One tip I can pass on is that these stations get really busy early on in the evening and some of the wait times might test your patience. So if candy is the ultimate goal, wait until the night time shows really get going. The lines disappear and you can make out like a bandit. It’s M&M’s, Mars, Wrigley candy, and really a great variety. The bags are much smaller than they were years ago, but you can ask for additional as needed at the treat stations. I saw one family that evidently wasn’t aware, so they kept emptying the bags into their small child’s stroller, and boy was he (not) happy when he had to walk at the end of the night.
Some of the attractions get an extra helping of magic. For example, Pirates of the Caribbean has some live pirates thrown in here and there. At the end, we got some chocolate pirate coins. It was fun, but there didn’t seem to be any storyline woven in for the actors. I can’t help but think that if they all were somehow talking about a hunt for special pirate candy or something related to Halloween, it would have been cooler.
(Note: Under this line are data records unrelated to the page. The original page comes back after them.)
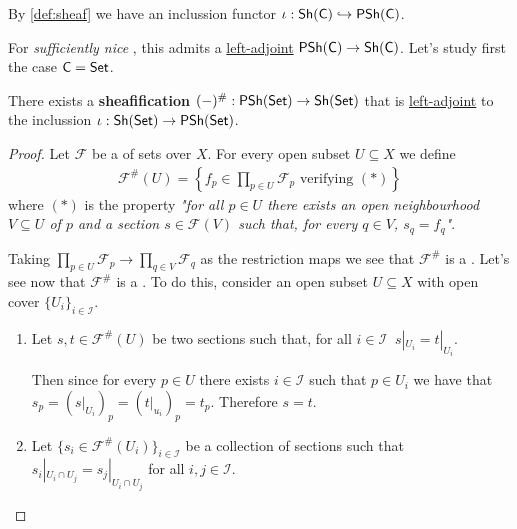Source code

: \documentclass[../main.tex]{subfiles}
\begin{document}
By \autoref{def:sheaf} we have an inclussion functor \(\iota: \Sh(\category{C}) \hookrightarrow \PSh(\category{C})\).

For \textit{sufficiently nice} , this  admits a \hyperref[def:adjoint]{left-adjoint} \(\PSh(\category{C}) \to \Sh(\category{C})\).
Let's study first the case \(\category{C} = \Set\).

\begin{theorem}[Sheafification] \label{thm:sheafification-set}
  There exists a \textbf{sheafification}  \((-)^{\#}: \PSh(\Set) \to \Sh(\Set)\) that is \hyperref[def:adjunction]{left-adjoint} to the inclussion  \(\iota: \Sh(\Set) \to \PSh(\Set)\).
\end{theorem}
\begin{proof}
  Let \(\mathcal{F}\) be a  of sets over \(X\).
  For every open subset \(U \subseteq X\) we define
  \begin{align*}
    \mathcal{F}^{\#}(U) = \left\{ f_{p} \in \prod_{p \in U} \mathcal{F}_{p} \text{ verifying } (\ast) \right\}
  \end{align*}
  where \((\ast)\) is the property \textit{"for all \(p \in U\) there exists an open neighbourhood \(V \subseteq U\) of \(p\) and a section \(s \in \mathcal{F}(V)\) such that, for every \(q \in V\), \(s_{q} = f_{q}\)"}.

  Taking \(\prod_{p \in U} \mathcal{F}_{p} \to \prod_{q \in V} \mathcal{F}_{q}\) as the restriction maps we see that \(\mathcal{F}^{\#}\) is a .
  Let's see now that \(\mathcal{F}^{\#}\) is a . To do this, consider an open subset \(U \subseteq X\) with open cover \(\{U_{i}\}_{i \in \mathcal{I}}\).
  \begin{enumerate}
    \item[\ref{axiom:sheaf-identity}] Let \(s, t \in \mathcal{F}^{\#}(U)\) be two sections such that, for all \(i \in \mathcal{I} \;\; s|_{U_{i}} = t|_{U_{i}}\).

          Then since for every \(p \in U\) there exists \(i \in \mathcal{I}\) such that \(p \in U_{i}\) we have that \(s_{p} = (s|_{U_{i}})_{p} = (t|_{u_{i}})_{p} = t_{p}\).
          Therefore \(s = t\).
    \item[\ref{axiom:sheaf-gluability}] Let \(\{s_{i} \in \mathcal{F}^{\#}(U_{i})\}_{i \in \mathcal{I}}\) be a collection of sections such that \(s_{i}|_{U_{i} \cap U_{j}} = s_{j}|_{U_{i} \cap U_{j}}\) for all \(i, j \in \mathcal{I}\).


\end{enumerate}
\end{proof}
\end{document}
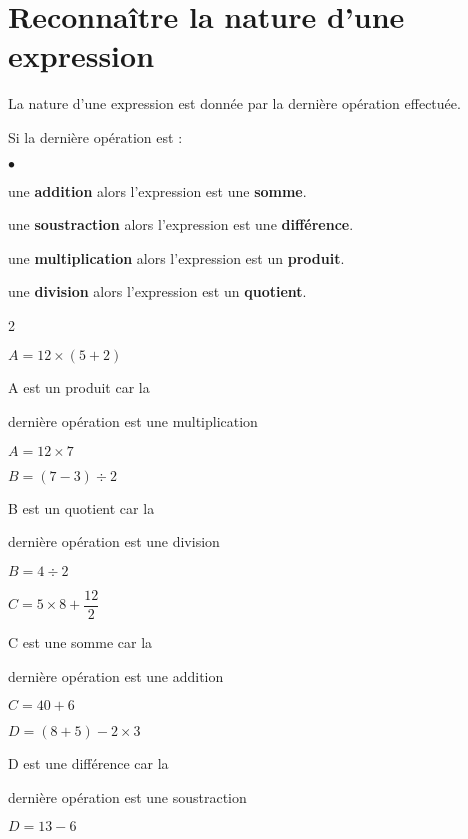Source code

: \section{Reconnaître la nature d'une expression}

\begin{propriete}[\admise]
    La nature d'une expression est donnée par la dernière opération effectuée.\par
    Si la dernière opération est :
    \begin{list}{$\bullet$}{}
        \item une \textbf{addition} alors l'expression est une \textbf{somme}.
        \item une \textbf{soustraction} alors l'expression est une \textbf{différence}.
        \item une \textbf{multiplication} alors l'expression est un \textbf{produit}.
        \item une \textbf{division} alors l'expression est un \textbf{quotient}.
    \end{list}
\end{propriete}

\begin{exemple*1}
    \begin{multicols}2
        \begin{list}{}{}
        \item $A=12\times (5+2)$
        \item A est un produit car la 
        \item dernière opération est une multiplication
        \item $A=12\times7$
        \item 
        \item $B=(7-3)\div2$
        \item B est un quotient car la 
        \item dernière opération est une division
        \item $B=4\div2$
        \item 
        \item $C=5\times 8 + \dfrac{12}2$
        \item C est une somme car la 
        \item dernière opération est une addition
        \item $C=40+6$
        \item 
        \item $D=(8+5)-2\times3$
        \item D est une différence car la 
        \item dernière opération est une soustraction
        \item $D=13-6$
        \item 
        \end{list}
    \end{multicols}
\end{exemple*1}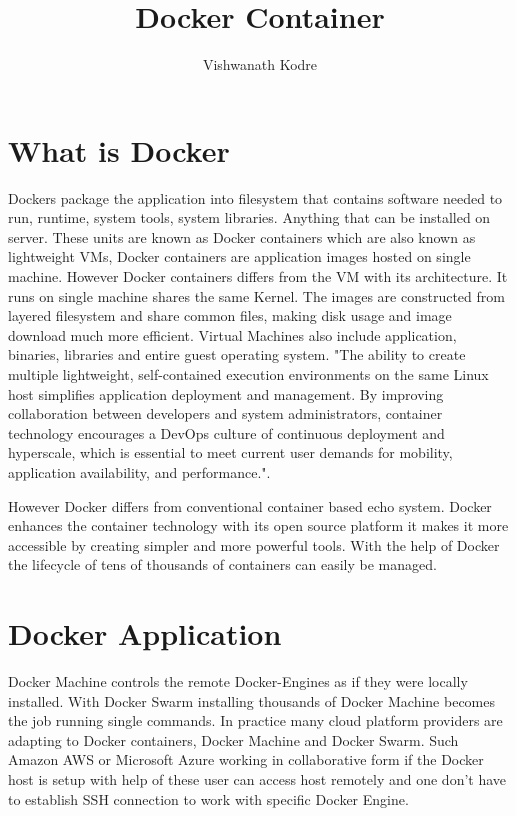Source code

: \documentclass[9pt,twocolumn,twoside]{styles/osajnl}
\title{Docker Container}
\author[1,*]{Vishwanath Kodre}
\affil[1]{School of Informatics and Computing, Bloomington, IN 47408, U.S.A.}
\affil[*]{Corresponding authors: vkodre@iu.edu}
\begin{document}
\maketitle

\section{What is Docker}
Dockers package the application into filesystem that contains software needed to run, runtime, system tools, system libraries. Anything that can be installed on server. These units are known as Docker containers which are also known as lightweight VMs, Docker containers are application images hosted on single machine. However Docker containers differs from the VM with its architecture. It runs on single machine shares the same Kernel. The images are constructed from layered filesystem and share common files, making disk usage and image download much more efficient. Virtual Machines also include application, binaries, libraries and entire guest operating system. "The ability to create multiple lightweight, self-contained execution environments on the same Linux host simplifies application deployment and management. By improving collaboration between developers and system administrators, container technology encourages a DevOps culture of continuous deployment and hyperscale, which is essential to meet current user demands for mobility, application availability, and performance."\cite{DockerandtheLinuxcontainerecosystem}.

However Docker differs from conventional container based echo system. Docker enhances the container technology with its open source platform it makes it more accessible by creating simpler and more powerful tools. With the help of Docker the lifecycle of tens of thousands of containers can easily be managed.

\section{Docker Application}
Docker Machine controls the remote Docker-Engines as if they were locally installed. With Docker Swarm installing thousands of Docker Machine becomes the job running single commands. In practice many cloud platform providers are adapting to Docker containers, Docker Machine and Docker Swarm. Such Amazon AWS or Microsoft Azure working in collaborative form if the Docker host is setup with help of these user can access host remotely and one don't have to establish SSH connection to work with specific Docker Engine.
\end{document}
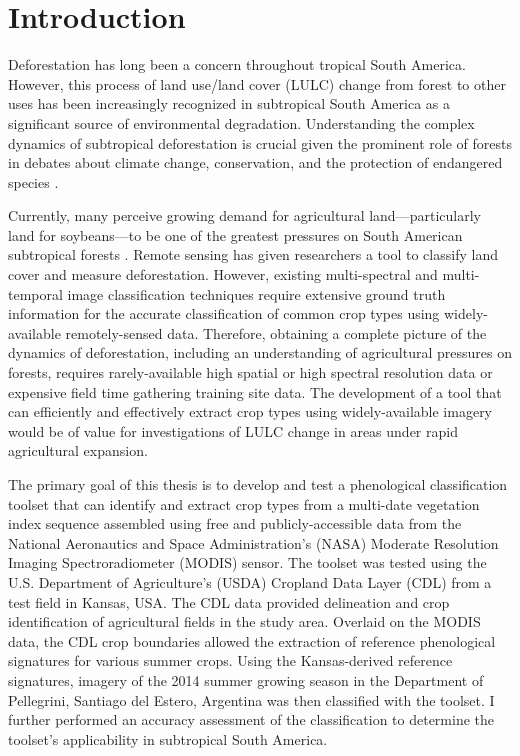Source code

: \chapter{Introduction}
\label{intro}

Deforestation has long been a concern throughout tropical South America. However, this process of land use/land cover (LULC) change from forest to other uses has been increasingly recognized in subtropical South America as a significant source of environmental degradation. Understanding the complex dynamics of subtropical deforestation is crucial given the prominent role of forests in debates about climate change, conservation, and the protection of endangered species \autocites{geist2002proximate}{zak2004do-subtropical}{bonnie2000counting}{houghton1994the-worldwide}{sala2000global}.

Currently, many perceive growing demand for agricultural land---particularly land for soybeans---to be one of the greatest pressures on South American subtropical forests \autocites{pengue2005transgenic}{grau2005agriculture}{altieri2006gm-soybean:}. Remote sensing has given researchers a tool to classify land cover and measure deforestation. However, existing multi-spectral and multi-temporal image classification techniques require extensive ground truth information for the accurate classification of common crop types using widely-available remotely-sensed data. Therefore, obtaining a complete picture of the dynamics of deforestation, including an understanding of agricultural pressures on forests, requires rarely-available high spatial or high spectral resolution data \autocite{senay2000using} or expensive field time gathering training site data. The development of a tool that can efficiently and effectively extract crop types using widely-available imagery would be of value for investigations of LULC change in areas under rapid agricultural expansion.

The primary goal of this thesis is to develop and test a phenological classification toolset that can identify and extract crop types from a multi-date vegetation index sequence assembled using free and publicly-accessible data from the National Aeronautics and Space Administration’s (NASA) Moderate Resolution Imaging Spectroradiometer (MODIS) sensor. The toolset was tested using the U.S. Department of Agriculture's (USDA) Cropland Data Layer (CDL) from a test field in Kansas, USA. The CDL data provided delineation and crop identification of agricultural fields in the study area. Overlaid on the MODIS data, the CDL crop boundaries allowed the extraction of reference phenological signatures for various summer crops. Using the Kansas-derived reference signatures, imagery of the 2014 summer growing season in the Department of Pellegrini, Santiago del Estero, Argentina was then classified with the toolset. I further performed an accuracy assessment of the classification to determine the toolset's applicability in subtropical South America.

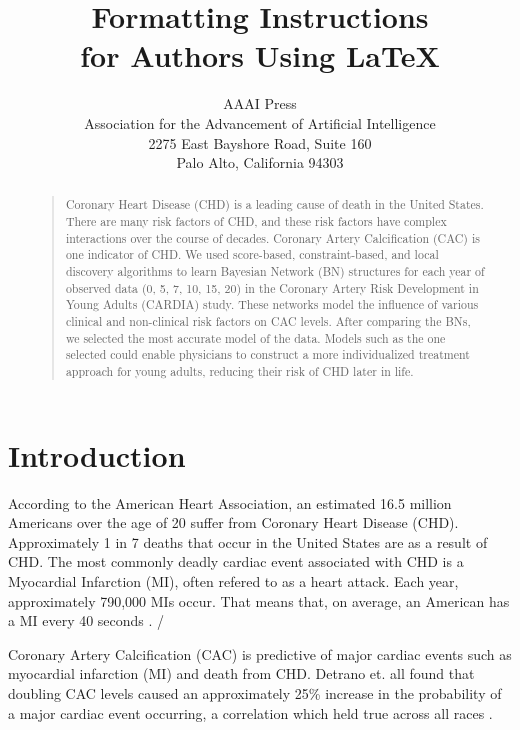 \documentclass[letterpaper]{article}
\begin{document}
%
\title{Formatting Instructions \\for Authors Using \LaTeX{}}
\author{AAAI Press\\
Association for the Advancement of Artificial Intelligence\\
2275 East Bayshore Road, Suite 160\\
Palo Alto, California 94303\\
}


\maketitle
\begin{abstract}
\begin{quote}
Coronary Heart Disease (CHD) is a leading cause of death in the United States. There are many risk factors of CHD, and these risk factors have complex interactions over the course of decades. Coronary Artery Calcification (CAC) is one indicator of CHD. We used score-based, constraint-based, and local discovery algorithms to learn Bayesian Network (BN) structures for each year of observed data (0, 5, 7, 10, 15, 20) in the Coronary Artery Risk Development in Young Adults (CARDIA) study. These networks model the influence of various clinical and non-clinical risk factors on CAC levels. After comparing the BNs, we selected the most accurate model of the data. Models such as the one selected could enable physicians to construct a more individualized treatment approach for young adults, reducing their risk of CHD later in life.  
\end{quote}
\end{abstract}

\setcounter{secnumdepth}{1}
\section{Introduction}
According to the American Heart Association, an estimated 16.5 million Americans over the age of 20 suffer from Coronary Heart Disease (CHD). Approximately 1 in 7 deaths that occur in the United States are as a result of CHD. The most commonly deadly cardiac event associated with CHD is a Myocardial Infarction (MI), often refered to as a heart attack. Each year, approximately 790,000 MIs occur. That means that, on average, an American has a MI every 40 seconds \cite{Benjamin2017}. /

Coronary Artery Calcification (CAC) is predictive of major cardiac events such as myocardial infarction (MI) and death from CHD. Detrano et. all found that doubling CAC levels caused an approximately 25\% increase in the probability of a major cardiac event occurring, a correlation which held true across all races \cite{Detrano2008}. 
\end{document}
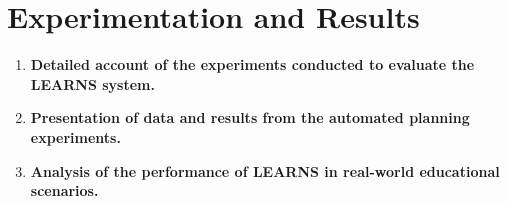 \section{Experimentation and Results}
\begin{enumerate}
    \item \textbf{Detailed account of the experiments conducted to evaluate the LEARNS system.}
    \item \textbf{Presentation of data and results from the automated planning experiments.}
    \item \textbf{Analysis of the performance of LEARNS in real-world educational scenarios.}
\end{enumerate}
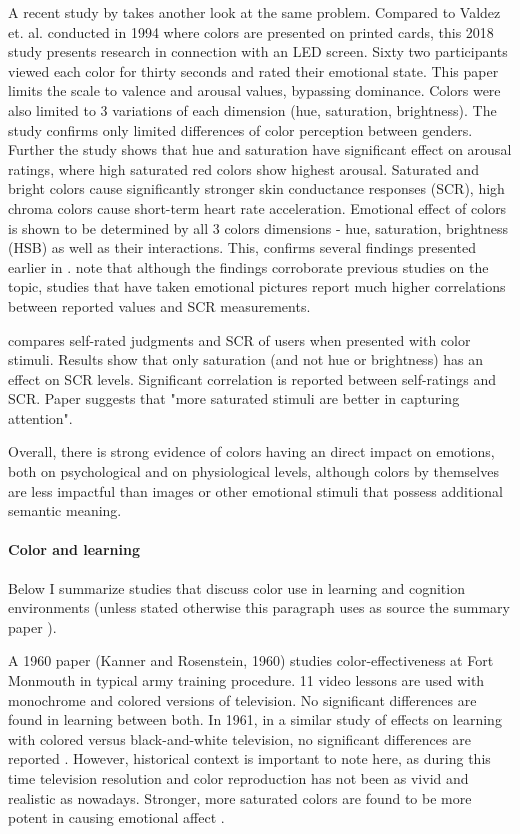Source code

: 		A recent study by \cite{Wilms2018} takes another look at the same problem. Compared to Valdez et. al. conducted in 1994 where colors are presented on printed cards, this 2018 study presents research in connection with an LED screen. Sixty two participants viewed each color for thirty seconds and rated their emotional state. This paper limits the scale to valence and arousal values, bypassing dominance. Colors were also limited to 3 variations of each dimension (hue, saturation, brightness). The study confirms only limited differences of color perception between genders. Further the study shows that hue and saturation have significant effect on arousal ratings, where high saturated red colors show highest arousal. Saturated and bright colors cause significantly stronger skin conductance responses (SCR), high chroma colors cause short-term heart rate acceleration. Emotional effect of colors is shown to be determined by all 3 colors dimensions - hue, saturation, brightness (HSB) as well as their interactions. This, confirms several findings presented earlier in \cite{Valdez1994}. \cite{Wilms2018} note that although the findings corroborate previous studies on the topic, studies that have taken emotional pictures report much higher correlations between reported values and SCR measurements.
				
		\cite{Zielinski2016} compares self-rated judgments and SCR of users when presented with color stimuli. Results show that only saturation (and not hue or brightness) has an effect on SCR levels. Significant correlation is reported between self-ratings and SCR. Paper suggests that "more saturated stimuli are better in capturing attention".
		
		Overall, there is strong evidence of colors having an direct impact on emotions, both on psychological and on physiological levels, although colors by themselves are less impactful than images or other emotional stimuli that possess additional semantic meaning.
		
		
		\paragraph{Color and learning} Below I summarize studies that discuss color use in learning and cognition environments (unless stated otherwise this paragraph uses as source the summary paper \cite{Pert1996}).
		
		A 1960 paper (Kanner and Rosenstein, 1960) studies color-effectiveness at Fort Monmouth in typical army training procedure. 11 video lessons are used with monochrome and colored versions of television. No significant differences are found in learning between both. In 1961, in a similar study of effects on learning with colored versus black-and-white television, no significant differences are reported \cite{Pert1996}.
		However, historical context is important to note here, as during this time television resolution and color reproduction has not been as vivid and realistic as nowadays. Stronger, more saturated colors are found to be more potent in causing emotional affect \cite{Valdez1994}.
		
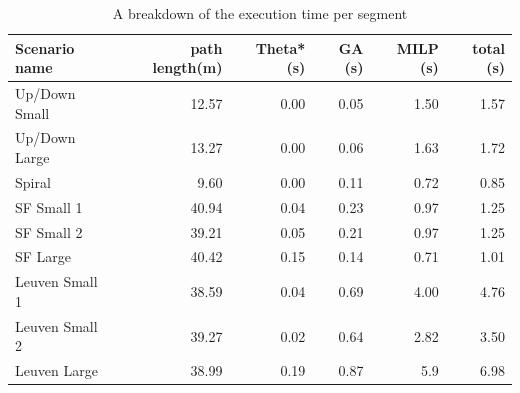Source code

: \begin{table}[]
\centering
\begin{tabular}{ l | r | r | r | r | r}
Scenario name & path length(m) & Theta* (s) & GA (s) & MILP (s)  & total (s) \\
\hline
Up/Down Small 	& 12.57	& 0.00 	& 0.05 	& 1.50 	& 1.57 	\\ 
Up/Down Large 	& 13.27	& 0.00 	& 0.06 	& 1.63 	& 1.72 	\\
Spiral		 	& 9.60	& 0.00 	& 0.11	& 0.72	& 0.85	\\
SF Small 1		& 40.94 & 0.04 	& 0.23 	& 0.97 	& 1.25 	\\
SF Small 2		& 39.21	& 0.05 	& 0.21	& 0.97 	& 1.25 	\\
SF Large	 	& 40.42	& 0.15	& 0.14	& 0.71 	& 1.01 	\\
Leuven Small 1 	& 38.59	& 0.04 	& 0.69	& 4.00	& 4.76	\\
Leuven Small 2	& 39.27	& 0.02 	& 0.64	& 2.82 	& 3.50	\\
Leuven Large 	& 38.99	& 0.19	& 0.87	& 5.9 	& 6.98 	\\
\end{tabular}
\caption{A breakdown of the execution time per segment}
\label{table:gen-results-rel}
\end{table}


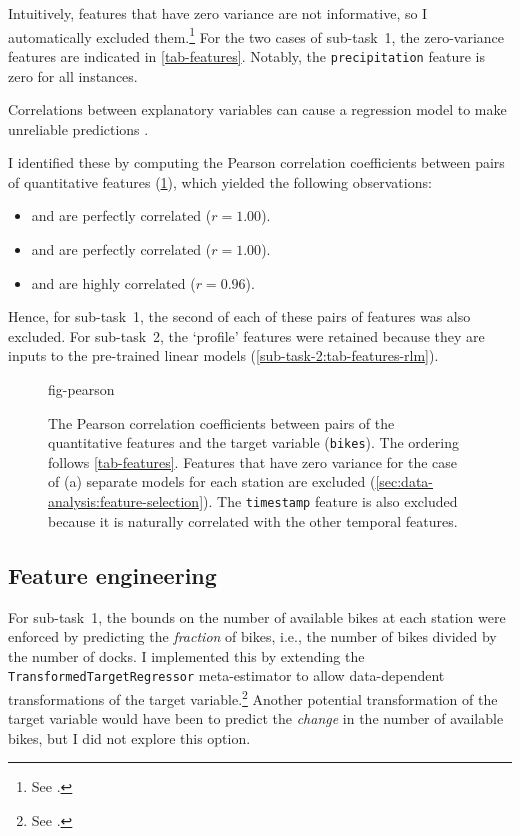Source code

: Intuitively, features that have zero variance are not informative, so I automatically
excluded them.\footnote{See .} For the
two cases of sub-task~1, the zero-variance features are indicated in
\cref{tab-features}.
Notably, the \texttt{precipitation} feature is zero for all instances.

Correlations between explanatory variables can cause a regression model to make
unreliable predictions \parencite{Alin2010}.
\begin{samepage}
  I identified these by computing the Pearson correlation
  coefficients between pairs of quantitative features (\cref{fig-pearson}), which
  yielded the following observations:
  \begin{itemize}
    \item \texttt{\bikesavgfull} and \texttt{\bikesavgshort} are perfectly correlated ($r = 1.00$).
    \item \texttt{\bikeshdiffavgfull} and \texttt{\bikeshdiffavgshort} are perfectly correlated ($r  = 1.00$).
    \item \texttt{\windspeedmax} and \texttt{\windspeedavg} are highly correlated ($r = 0.96$).
  \end{itemize}
\end{samepage}
Hence, for sub-task~1, the second of each of these pairs of features was also excluded.
For sub-task~2, the `profile' features were retained because they are inputs to the
pre-trained linear models (\cref{sub-task-2:tab-features-rlm}).

\begin{figure}
  \centering
  {fig-pearson}
  \caption{
    The Pearson correlation coefficients between pairs of the quantitative features and
    the target variable (\texttt{bikes}).
    The ordering follows \cref{tab-features}.
    Features that have zero variance for the case of (a) separate models for each station
    are excluded (\cref{sec:data-analysis:feature-selection}).
    The \texttt{timestamp} feature is also excluded because it is naturally correlated with
    the other temporal features.
  }
  \label{fig-pearson}
\end{figure}

\subsection{Feature engineering}
\label{sec:data-analysis:feature-engineering}

For sub-task~1, the bounds on the number of available bikes at each station were
enforced by predicting the \emph{fraction} of bikes, i.e., the number of bikes divided
by the number of docks.
I implemented this by extending the \texttt{TransformedTargetRegressor} meta-estimator
to allow data-dependent transformations of the target variable.\footnote{See
  .
}
Another potential transformation of the target variable would have been to predict the
\emph{change} in the number of available bikes, but I did not explore this option.

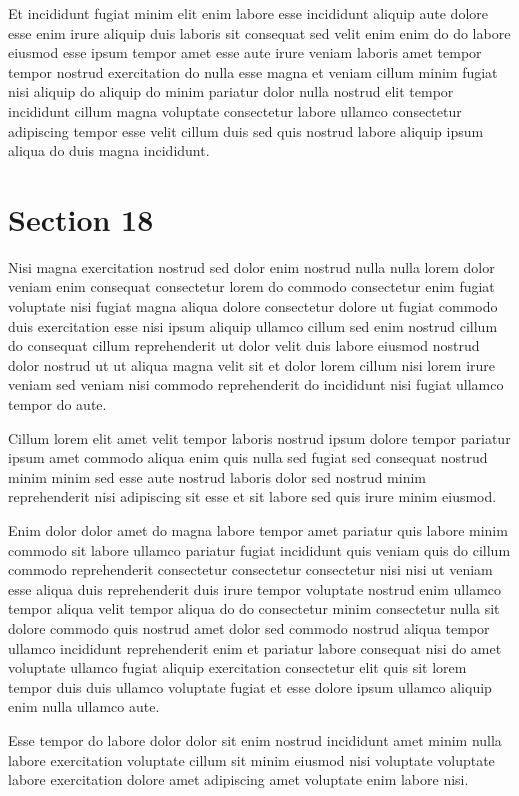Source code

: \documentclass{article}
\begin{document}
Et incididunt fugiat minim elit enim labore esse incididunt aliquip aute dolore esse enim irure aliquip duis laboris sit consequat sed velit enim enim do do labore eiusmod esse ipsum tempor amet esse aute irure veniam laboris amet tempor tempor nostrud exercitation do nulla esse magna et veniam cillum minim fugiat nisi aliquip do aliquip do minim pariatur dolor nulla nostrud elit tempor incididunt cillum magna voluptate consectetur labore ullamco consectetur adipiscing tempor esse velit cillum duis sed quis nostrud labore aliquip ipsum aliqua do duis magna incididunt.

\section{Section 18}
Nisi magna exercitation nostrud sed dolor enim nostrud nulla nulla lorem dolor veniam enim consequat consectetur lorem do commodo consectetur enim fugiat voluptate nisi fugiat magna aliqua dolore consectetur dolore ut fugiat commodo duis exercitation esse nisi ipsum aliquip ullamco cillum sed enim nostrud cillum do consequat cillum reprehenderit ut dolor velit duis labore eiusmod nostrud dolor nostrud ut ut aliqua magna velit sit et dolor lorem cillum nisi lorem irure veniam sed veniam nisi commodo reprehenderit do incididunt nisi fugiat ullamco tempor do aute.

Cillum lorem elit amet velit tempor laboris nostrud ipsum dolore tempor pariatur ipsum amet commodo aliqua enim quis nulla sed fugiat sed consequat nostrud minim minim sed esse aute nostrud laboris dolor sed nostrud minim reprehenderit nisi adipiscing sit esse et sit labore sed quis irure minim eiusmod.

Enim dolor dolor amet do magna labore tempor amet pariatur quis labore minim commodo sit labore ullamco pariatur fugiat incididunt quis veniam quis do cillum commodo reprehenderit consectetur consectetur consectetur nisi nisi ut veniam esse aliqua duis reprehenderit duis irure tempor voluptate nostrud enim ullamco tempor aliqua velit tempor aliqua do do consectetur minim consectetur nulla sit dolore commodo quis nostrud amet dolor sed commodo nostrud aliqua tempor ullamco incididunt reprehenderit enim et pariatur labore consequat nisi do amet voluptate ullamco fugiat aliquip exercitation consectetur elit quis sit lorem tempor duis duis ullamco voluptate fugiat et esse dolore ipsum ullamco aliquip enim nulla ullamco aute.

Esse tempor do labore dolor dolor sit enim nostrud incididunt amet minim nulla labore exercitation voluptate cillum sit minim eiusmod nisi voluptate voluptate labore exercitation dolore amet adipiscing amet voluptate enim labore nisi.
\end{document}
Space Mountain gets run completely in the dark. I managed to snap a photo on the ride:
I’m not the greatest fan of the Florida version, as it’s a lot rougher than many of the later incarnations, but without the disco ball stars, it is much scarier. I like the Ghost Galaxy overlay they have in California, but kudos to Disney for both saving energy costs and finding an ultra cheap way to make something much more intense.
The overlay I enjoyed the most was over at the Haunted Mansion, which of course was lit up and festive for the celebration of All Hallows Eve. Out front, interactive ghosts were working the crowd waiting in line, searching for a new suitor for the murderous bride, Constance. There was also a proper, but deceased, southern “aunt” was all too happy to dish the gossip. I found the little interactive experience delightful and I think we watched 20 or 30 minutes of banter with different ghosts.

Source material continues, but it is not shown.